> **PROBLEM TO SOLVE**: If a line of the records holds the word "status", copy it out.

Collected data
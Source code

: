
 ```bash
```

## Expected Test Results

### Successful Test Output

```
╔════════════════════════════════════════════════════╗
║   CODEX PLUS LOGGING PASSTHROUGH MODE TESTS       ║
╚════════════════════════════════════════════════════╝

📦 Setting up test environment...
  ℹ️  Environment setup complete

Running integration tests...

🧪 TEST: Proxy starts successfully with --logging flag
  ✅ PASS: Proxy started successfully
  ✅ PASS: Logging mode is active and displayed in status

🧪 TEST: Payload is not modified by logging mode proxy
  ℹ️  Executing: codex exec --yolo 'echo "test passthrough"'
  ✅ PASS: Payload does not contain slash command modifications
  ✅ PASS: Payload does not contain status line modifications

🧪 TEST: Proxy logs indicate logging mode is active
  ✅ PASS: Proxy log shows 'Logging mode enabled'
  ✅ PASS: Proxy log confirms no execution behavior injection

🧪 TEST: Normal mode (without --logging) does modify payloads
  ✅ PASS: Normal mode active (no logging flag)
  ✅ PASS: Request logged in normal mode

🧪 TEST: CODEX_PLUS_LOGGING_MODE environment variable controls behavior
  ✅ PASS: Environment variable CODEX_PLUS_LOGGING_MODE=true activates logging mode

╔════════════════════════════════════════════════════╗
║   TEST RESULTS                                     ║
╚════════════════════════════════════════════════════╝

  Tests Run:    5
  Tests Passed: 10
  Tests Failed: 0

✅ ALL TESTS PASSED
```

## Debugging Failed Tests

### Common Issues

---

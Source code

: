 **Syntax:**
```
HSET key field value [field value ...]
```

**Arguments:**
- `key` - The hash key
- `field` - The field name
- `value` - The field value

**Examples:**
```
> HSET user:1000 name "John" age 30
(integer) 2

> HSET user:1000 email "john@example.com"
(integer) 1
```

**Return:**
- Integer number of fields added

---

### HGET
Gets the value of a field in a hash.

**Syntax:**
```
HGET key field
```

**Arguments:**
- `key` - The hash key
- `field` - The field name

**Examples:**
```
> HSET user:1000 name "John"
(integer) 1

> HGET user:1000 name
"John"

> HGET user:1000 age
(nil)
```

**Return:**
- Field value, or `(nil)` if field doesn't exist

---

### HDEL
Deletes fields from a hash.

> **TASK SOLUTION**:
  ✅ PASS: Logging mode is active and displayed in status
  ✅ PASS: Payload does not contain status line modifications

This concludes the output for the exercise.